October 27, 2018 – 2:00 PM: Dr. Andrea M. Berlin, Boston University

Revolt! Why the Jews took on Rome
Abstract
What is the real story behind the animosities that eventually led to the catastrophe of the Jewish Revolt against Rome? Why would a small population without military capabilities or political allies dare to challenge a ruling power of such might? New archaeological evidence reveals a growing cultural divide beginning about two generations before the Revolt broke out, and sheds new light on the prehistory of this explosive event. This lecture will begin with the constructions of Herod the Great and his sons, with a focus on the places that he built to impress his patrons. The appearance and character of some of those buildings created the conditions that led Jews throughout the land to band together more intensively and eventually persuade some to organize against Rome.
Bio
Professor Andrea M. Berlin is the James R. Wiseman Chair in Classical Archaeology at Boston University. She received an MA in Syro-Palestinian Archaeology from the University of Chicago’s Oriental Institute, and a Ph.D. in Classical Art and Archaeology from the University of Michigan.

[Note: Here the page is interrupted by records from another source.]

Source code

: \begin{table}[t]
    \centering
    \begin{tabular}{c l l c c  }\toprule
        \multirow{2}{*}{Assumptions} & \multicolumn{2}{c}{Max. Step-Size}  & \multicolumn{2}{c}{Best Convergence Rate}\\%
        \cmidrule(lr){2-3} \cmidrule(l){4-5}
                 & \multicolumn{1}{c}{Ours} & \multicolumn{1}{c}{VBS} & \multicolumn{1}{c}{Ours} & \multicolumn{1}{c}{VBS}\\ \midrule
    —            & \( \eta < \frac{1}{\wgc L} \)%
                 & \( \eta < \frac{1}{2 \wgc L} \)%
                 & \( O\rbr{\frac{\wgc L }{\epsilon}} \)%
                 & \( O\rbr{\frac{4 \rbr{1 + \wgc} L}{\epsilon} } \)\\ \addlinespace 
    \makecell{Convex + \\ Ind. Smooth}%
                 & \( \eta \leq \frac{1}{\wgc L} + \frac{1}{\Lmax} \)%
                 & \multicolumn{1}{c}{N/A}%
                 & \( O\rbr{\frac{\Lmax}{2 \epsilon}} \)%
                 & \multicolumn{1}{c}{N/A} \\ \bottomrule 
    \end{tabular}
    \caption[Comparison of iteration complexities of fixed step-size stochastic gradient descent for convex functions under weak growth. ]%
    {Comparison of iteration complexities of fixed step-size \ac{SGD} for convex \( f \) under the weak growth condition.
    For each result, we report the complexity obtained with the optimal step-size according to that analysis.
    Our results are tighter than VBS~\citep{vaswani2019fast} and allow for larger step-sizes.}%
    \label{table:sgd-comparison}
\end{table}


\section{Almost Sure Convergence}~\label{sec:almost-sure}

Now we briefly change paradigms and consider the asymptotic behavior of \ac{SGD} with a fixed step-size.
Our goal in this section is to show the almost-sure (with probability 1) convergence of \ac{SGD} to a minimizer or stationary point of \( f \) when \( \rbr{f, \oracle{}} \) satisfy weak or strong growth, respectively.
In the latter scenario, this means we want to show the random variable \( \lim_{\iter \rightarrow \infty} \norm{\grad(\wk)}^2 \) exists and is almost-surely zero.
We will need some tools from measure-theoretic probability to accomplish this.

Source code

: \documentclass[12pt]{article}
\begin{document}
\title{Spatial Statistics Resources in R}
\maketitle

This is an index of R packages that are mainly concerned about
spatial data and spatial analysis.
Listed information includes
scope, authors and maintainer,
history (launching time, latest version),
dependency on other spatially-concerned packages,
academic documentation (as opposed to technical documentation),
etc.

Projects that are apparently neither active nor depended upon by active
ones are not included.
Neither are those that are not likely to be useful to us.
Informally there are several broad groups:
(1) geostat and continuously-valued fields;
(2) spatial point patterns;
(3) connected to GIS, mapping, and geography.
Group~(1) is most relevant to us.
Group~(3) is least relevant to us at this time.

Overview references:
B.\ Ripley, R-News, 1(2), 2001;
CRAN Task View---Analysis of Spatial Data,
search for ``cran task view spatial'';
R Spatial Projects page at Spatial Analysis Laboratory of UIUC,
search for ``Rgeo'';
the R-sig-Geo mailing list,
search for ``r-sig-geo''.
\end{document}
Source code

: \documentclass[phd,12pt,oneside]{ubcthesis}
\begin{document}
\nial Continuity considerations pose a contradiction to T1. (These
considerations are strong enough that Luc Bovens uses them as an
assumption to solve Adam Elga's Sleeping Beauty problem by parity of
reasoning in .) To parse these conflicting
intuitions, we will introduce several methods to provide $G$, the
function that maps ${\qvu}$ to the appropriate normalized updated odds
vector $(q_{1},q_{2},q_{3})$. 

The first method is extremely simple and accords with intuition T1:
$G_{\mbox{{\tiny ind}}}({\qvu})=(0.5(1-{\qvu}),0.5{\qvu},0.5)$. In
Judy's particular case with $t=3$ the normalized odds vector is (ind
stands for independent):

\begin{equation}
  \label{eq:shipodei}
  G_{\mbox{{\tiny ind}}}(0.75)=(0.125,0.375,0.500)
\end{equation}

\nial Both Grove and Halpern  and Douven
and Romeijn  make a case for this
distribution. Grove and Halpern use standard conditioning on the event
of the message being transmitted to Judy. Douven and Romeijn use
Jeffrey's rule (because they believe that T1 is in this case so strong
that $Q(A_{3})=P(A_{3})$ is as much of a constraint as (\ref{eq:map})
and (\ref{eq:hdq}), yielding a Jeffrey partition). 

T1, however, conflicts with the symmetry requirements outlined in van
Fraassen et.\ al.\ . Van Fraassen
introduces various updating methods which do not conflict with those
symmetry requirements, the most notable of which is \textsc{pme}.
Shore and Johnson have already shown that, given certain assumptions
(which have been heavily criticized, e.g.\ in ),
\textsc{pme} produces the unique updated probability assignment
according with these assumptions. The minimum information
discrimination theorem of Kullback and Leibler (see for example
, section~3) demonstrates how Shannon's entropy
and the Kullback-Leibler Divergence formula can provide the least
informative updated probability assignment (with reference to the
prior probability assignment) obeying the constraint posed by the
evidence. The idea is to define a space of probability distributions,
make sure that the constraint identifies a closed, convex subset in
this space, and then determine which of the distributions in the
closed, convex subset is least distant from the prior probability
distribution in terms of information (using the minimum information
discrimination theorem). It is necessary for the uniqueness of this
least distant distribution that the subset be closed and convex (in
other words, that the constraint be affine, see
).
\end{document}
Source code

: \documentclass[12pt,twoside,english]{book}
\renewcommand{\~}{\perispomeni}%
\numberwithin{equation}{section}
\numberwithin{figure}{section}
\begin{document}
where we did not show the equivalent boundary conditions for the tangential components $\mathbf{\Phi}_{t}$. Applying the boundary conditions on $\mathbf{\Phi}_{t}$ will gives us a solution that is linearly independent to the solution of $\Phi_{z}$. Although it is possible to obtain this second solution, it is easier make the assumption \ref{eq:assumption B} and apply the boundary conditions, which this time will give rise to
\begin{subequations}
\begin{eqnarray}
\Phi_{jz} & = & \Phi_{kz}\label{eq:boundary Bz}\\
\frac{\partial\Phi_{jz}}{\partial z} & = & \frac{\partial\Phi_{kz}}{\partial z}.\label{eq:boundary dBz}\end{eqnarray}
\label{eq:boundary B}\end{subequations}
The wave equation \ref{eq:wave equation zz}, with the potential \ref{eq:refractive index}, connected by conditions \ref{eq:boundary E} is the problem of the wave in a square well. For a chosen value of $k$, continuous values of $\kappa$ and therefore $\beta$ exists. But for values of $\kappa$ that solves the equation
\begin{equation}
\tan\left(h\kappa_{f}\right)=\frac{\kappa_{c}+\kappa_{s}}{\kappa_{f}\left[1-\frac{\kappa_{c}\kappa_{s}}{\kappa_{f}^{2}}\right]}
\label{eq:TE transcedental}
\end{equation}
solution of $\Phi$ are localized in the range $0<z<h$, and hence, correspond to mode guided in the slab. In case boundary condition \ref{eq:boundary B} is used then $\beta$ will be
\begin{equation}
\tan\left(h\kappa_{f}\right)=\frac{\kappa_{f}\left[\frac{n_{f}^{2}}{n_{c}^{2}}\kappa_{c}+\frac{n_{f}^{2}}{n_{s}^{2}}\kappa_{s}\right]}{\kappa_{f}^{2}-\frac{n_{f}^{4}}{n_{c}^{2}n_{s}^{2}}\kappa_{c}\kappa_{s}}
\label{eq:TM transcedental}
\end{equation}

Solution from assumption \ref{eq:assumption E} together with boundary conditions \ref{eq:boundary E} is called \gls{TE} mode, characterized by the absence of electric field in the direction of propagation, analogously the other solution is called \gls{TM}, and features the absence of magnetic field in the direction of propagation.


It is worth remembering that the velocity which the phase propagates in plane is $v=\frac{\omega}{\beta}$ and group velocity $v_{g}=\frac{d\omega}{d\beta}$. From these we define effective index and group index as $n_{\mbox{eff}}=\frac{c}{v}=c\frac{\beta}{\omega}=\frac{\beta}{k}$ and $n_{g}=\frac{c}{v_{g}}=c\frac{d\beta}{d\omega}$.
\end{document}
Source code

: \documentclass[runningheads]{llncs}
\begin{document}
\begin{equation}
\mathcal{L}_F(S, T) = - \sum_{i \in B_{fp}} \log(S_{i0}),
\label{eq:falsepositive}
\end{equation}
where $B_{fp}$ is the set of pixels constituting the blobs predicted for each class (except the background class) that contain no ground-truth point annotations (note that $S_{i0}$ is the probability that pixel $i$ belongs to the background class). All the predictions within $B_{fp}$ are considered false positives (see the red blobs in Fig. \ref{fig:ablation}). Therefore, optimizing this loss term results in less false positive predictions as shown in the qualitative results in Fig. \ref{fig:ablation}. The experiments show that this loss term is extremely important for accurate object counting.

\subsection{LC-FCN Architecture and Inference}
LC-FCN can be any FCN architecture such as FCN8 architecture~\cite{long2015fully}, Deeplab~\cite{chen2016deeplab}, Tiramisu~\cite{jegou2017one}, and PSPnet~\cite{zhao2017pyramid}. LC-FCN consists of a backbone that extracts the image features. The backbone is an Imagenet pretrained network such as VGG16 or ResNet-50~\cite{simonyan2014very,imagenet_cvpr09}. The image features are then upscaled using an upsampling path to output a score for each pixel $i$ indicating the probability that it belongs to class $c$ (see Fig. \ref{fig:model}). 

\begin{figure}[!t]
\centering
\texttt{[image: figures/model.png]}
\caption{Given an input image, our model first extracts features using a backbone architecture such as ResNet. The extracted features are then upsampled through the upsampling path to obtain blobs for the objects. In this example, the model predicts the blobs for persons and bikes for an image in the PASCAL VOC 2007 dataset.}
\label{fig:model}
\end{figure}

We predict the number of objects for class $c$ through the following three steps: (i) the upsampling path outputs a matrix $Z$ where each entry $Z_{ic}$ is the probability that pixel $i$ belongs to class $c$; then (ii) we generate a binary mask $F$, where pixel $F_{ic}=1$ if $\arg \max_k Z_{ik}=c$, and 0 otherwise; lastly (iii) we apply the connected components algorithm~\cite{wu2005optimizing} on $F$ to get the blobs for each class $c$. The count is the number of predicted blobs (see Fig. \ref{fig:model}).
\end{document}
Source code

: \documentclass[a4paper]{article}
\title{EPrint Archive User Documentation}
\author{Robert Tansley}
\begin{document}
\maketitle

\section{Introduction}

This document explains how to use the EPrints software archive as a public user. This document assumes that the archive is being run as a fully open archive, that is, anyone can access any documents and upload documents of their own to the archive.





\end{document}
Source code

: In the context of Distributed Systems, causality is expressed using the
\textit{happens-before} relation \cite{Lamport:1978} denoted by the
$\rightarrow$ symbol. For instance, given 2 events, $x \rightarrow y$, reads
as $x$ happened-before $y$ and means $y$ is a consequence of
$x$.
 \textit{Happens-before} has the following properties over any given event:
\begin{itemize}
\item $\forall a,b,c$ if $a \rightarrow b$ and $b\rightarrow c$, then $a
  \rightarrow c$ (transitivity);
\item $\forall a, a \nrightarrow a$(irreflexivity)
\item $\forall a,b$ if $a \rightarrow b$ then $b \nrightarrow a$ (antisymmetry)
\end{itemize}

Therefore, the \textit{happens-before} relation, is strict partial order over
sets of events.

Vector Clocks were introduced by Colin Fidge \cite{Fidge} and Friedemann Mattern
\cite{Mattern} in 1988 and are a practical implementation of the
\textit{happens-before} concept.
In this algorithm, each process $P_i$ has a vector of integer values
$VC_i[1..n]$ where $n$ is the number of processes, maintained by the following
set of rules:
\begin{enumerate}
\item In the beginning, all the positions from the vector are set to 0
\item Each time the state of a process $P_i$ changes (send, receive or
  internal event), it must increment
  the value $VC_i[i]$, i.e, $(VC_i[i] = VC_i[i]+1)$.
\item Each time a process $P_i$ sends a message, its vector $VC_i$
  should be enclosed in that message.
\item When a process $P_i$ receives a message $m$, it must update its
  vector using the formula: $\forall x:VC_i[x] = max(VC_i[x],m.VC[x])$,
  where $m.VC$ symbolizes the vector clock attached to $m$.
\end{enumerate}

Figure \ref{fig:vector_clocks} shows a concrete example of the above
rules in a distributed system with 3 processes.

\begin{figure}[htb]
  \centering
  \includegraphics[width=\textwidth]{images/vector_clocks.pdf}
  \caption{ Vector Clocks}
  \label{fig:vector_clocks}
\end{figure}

She has been excavating in the eastern Mediterranean for over thirty years, working on projects from Troy in Turkey to Coptos in southern Egypt to Paestum, in Italy. Her field of expertise is the Near East from the time of Alexander the Great through the Roman era, about which she has written four books and over forty articles. Professor Berlin is especially interested in studying the realities of daily life, and in exploring the intersection of politics and cultural change in antiquity. She is one of the Archaeological Institute of America’s most accomplished teachers and lecturers, having traveled to over 60 societies across the United States and Canada, most recently as the AIA’s 2008 Joukowsky Lecturer. In 2009 she was awarded the AIA’s Award for Excellence in Undergraduate Teaching. Professor Berlin is an AIA Norton Lecturer for 2018/2019.